A concretizar-se este cenário, é importante – é fundamental – que o próximo governo veja a sua formação e exercício legitimado. A melhor forma de o fazer é nas urnas. Os actuais intervenientes não o podem esquecer. É nestes momentos que se tem a oportunidade de ganhar ou afastar o eleitorado da política. Não se desperdice o que só raramente ocorre.

sexta-feira, junho 25, 2004

TdN

Um anito de Terras do Nunca. Estão por lá alguns dos melhores posts que alguma vez li. Humor, clarividência e princípios. Uma trilogia invejável. Parabéns e que conte muitos.

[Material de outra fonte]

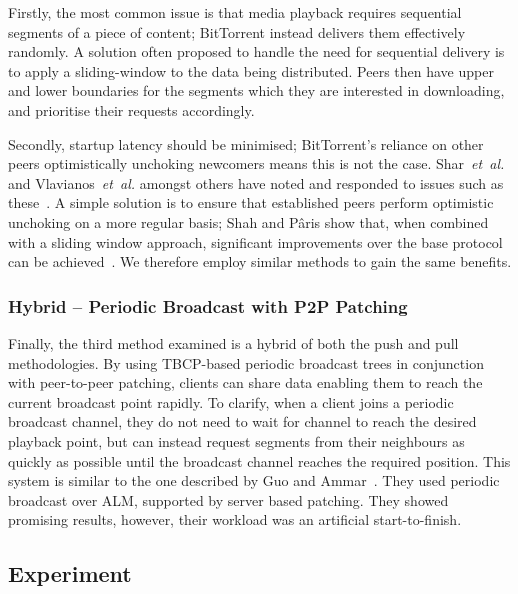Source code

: Firstly, the most common issue is that media playback requires sequential segments of a piece of content; BitTorrent instead delivers them effectively randomly. A solution often proposed to handle the need for sequential delivery is to apply a sliding-window to the data being distributed. Peers then have upper and lower boundaries for the segments which they are interested in downloading, and prioritise their requests accordingly.

Secondly, startup latency should be minimised; BitTorrent's reliance on other peers optimistically unchoking newcomers means this is not the case. Shar~\emph{et~al.} and Vlavianos~\emph{et~al.} amongst others have noted and responded to issues such as these~\cite{shar07ppm,vlavianos06beb}. A simple solution is to ensure that established peers perform optimistic unchoking on a more regular basis; Shah and P\^{a}ris show that, when combined with a sliding window approach, significant improvements over the base protocol can be achieved~\cite{shar07ppm}. We therefore employ similar methods to gain the same benefits.

\subsubsection{Hybrid -- Periodic Broadcast with P2P Patching}

Finally, the third method examined is a hybrid of both the push and pull methodologies. By using TBCP-based periodic broadcast trees in conjunction with peer-to-peer patching, clients can share data enabling them to reach the current broadcast point rapidly. To clarify, when a client joins a periodic broadcast channel, they do not need to wait for channel to reach the desired playback point, but can instead request segments from their neighbours as quickly as possible until the broadcast channel reaches the required position. This system is similar to the one described by Guo and Ammar~\cite{guo2004slv}. They used periodic broadcast over ALM, supported by server based patching. They showed promising results, however, their workload was an artificial start-to-finish.

\subsection{Experiment}

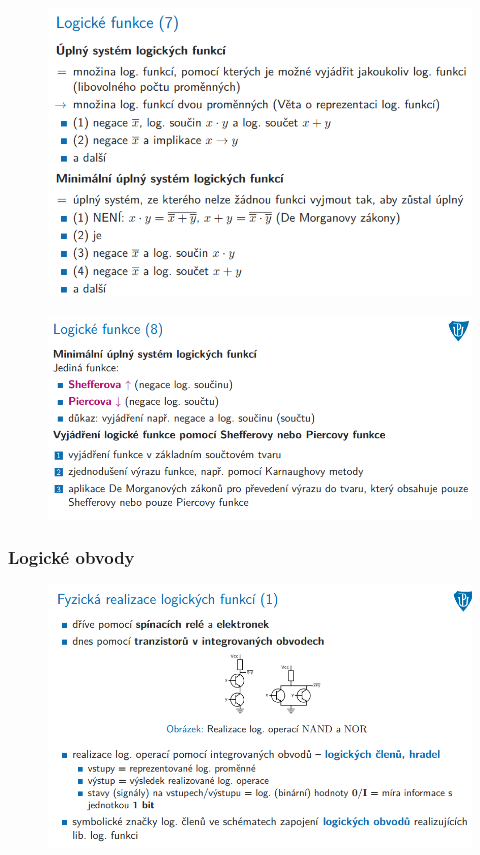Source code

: \documentclass[10pt,a4paper]{article}
\begin{document}
\begin{figure} [h]
	\includegraphics[scale=0.65]{img/prvni_odstavec/otazka2/logicke_funkce8.png}	
\end{figure}

\begin{figure} [h]
	\includegraphics[scale=0.65]{img/prvni_odstavec/otazka2/logicke_funkce9.png}	
\end{figure}


\clearpage
\subsubsection{Logické obvody}
\begin{figure} [h]
	\includegraphics[scale=0.65]{img/prvni_odstavec/otazka2/fyzicka_realizace_logickych_funkci1.png}	
\end{figure}
\end{document}
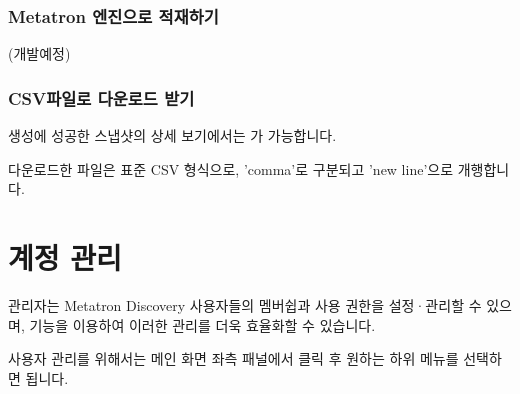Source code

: \documentclass[letterpaper,10pt,english]{sphinxmanual}
\begin{document}
\subsection{Metatron 엔진으로 적재하기}
\label{\detokenize{discovery/part07/data_snapshot:metatron}}\label{\detokenize{discovery/part07/data_snapshot:snapshot-into-druid}}
(개발예정)


\subsection{CSV파일로 다운로드 받기}
\label{\detokenize{discovery/part07/data_snapshot:csv}}\label{\detokenize{discovery/part07/data_snapshot:snapshot-into-csv}}
생성에 성공한 스냅샷의 상세 보기에서는 가 가능합니다.
\begin{quote}

\begin{figure}[H]
\centering

\noindent{}
\end{figure}
\end{quote}

다운로드한 파일은 표준 CSV 형식으로, 'comma'로 구분되고 'new line'으로 개행합니다.
\begin{quote}

\begin{figure}[H]
\centering

\noindent{}
\end{figure}
\end{quote}


\chapter{계정 관리}
\label{\detokenize{discovery/part08/index:id1}}\label{\detokenize{discovery/part08/index::doc}}
관리자는 Metatron Discovery 사용자들의 멤버쉽과 사용 권한을 설정·관리할 수 있으며,  기능을 이용하여 이러한 관리를 더욱 효율화할 수 있습니다.

사용자 관리를 위해서는 메인 화면 좌측 패널에서  클릭 후 원하는 하위 메뉴를 선택하면 됩니다.
\begin{quote}

\begin{figure}[H]
\centering

\noindent{}
\end{figure}
\end{quote}
\end{document}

quinta-feira, junho 24, 2004

Começar pelo lado errado

Confesso que não compreendo bem como é que o governo quer indexar o preço do passe social ao IRS. Vamos passar a comprar a senha com a carteira numa mão e a declaração do IRS na outra? E como é que esta medida vai ser aplicada? Sobe o preço para quem tenha maiores rendimentos ou desce para quem tenha menores rendimentos? Mais ainda, acho sempre uma certa piada que se queira indexar o que quer que seja aos rendimentos quando é sobejamente conhecido que a fiscalização tributária não funciona devidamente. É estar a inverter todo o processo. Primeiro devem assegurar-se condições para que as declarações correspondam à realidade e que os contribuintes pagam o que devem. Só depois se pode indexar alguma coisa aos rendimentos declarados sem receio de se estar a produzir medidas perfeitamente desligadas da realidade.

Estão a brincar

O grande plano para o sector dos transportes públicos é mexer no preço dos passes sociais?

Irra

Ferro Rodrigues pior que Durão Barroso (post 1264)? Isso é que é má vontade.

Um feeling

Tenho a impressão que nos próximos tempos não se vai fazer outra coisa que não seja trocar parabéns entre blogues. Por exemplo, se não estiver enganado, amanhã há outro aniversário.

Um ano de incertezas

Parabéns à Aba de Heisenberg.

quarta-feira, junho 23, 2004

Diálogo desconhecido

Sujeito 1 (em jeito de quem vai continuar a conversa independentemente da resposta): Tu vais aos blogues?
Sujeito 2 (em tom de honesto desprezo, acentuado pelo álcool): Nunca!

Pega a galinha, rapa'!

O dvd do filme Cidade de Deus já cá canta.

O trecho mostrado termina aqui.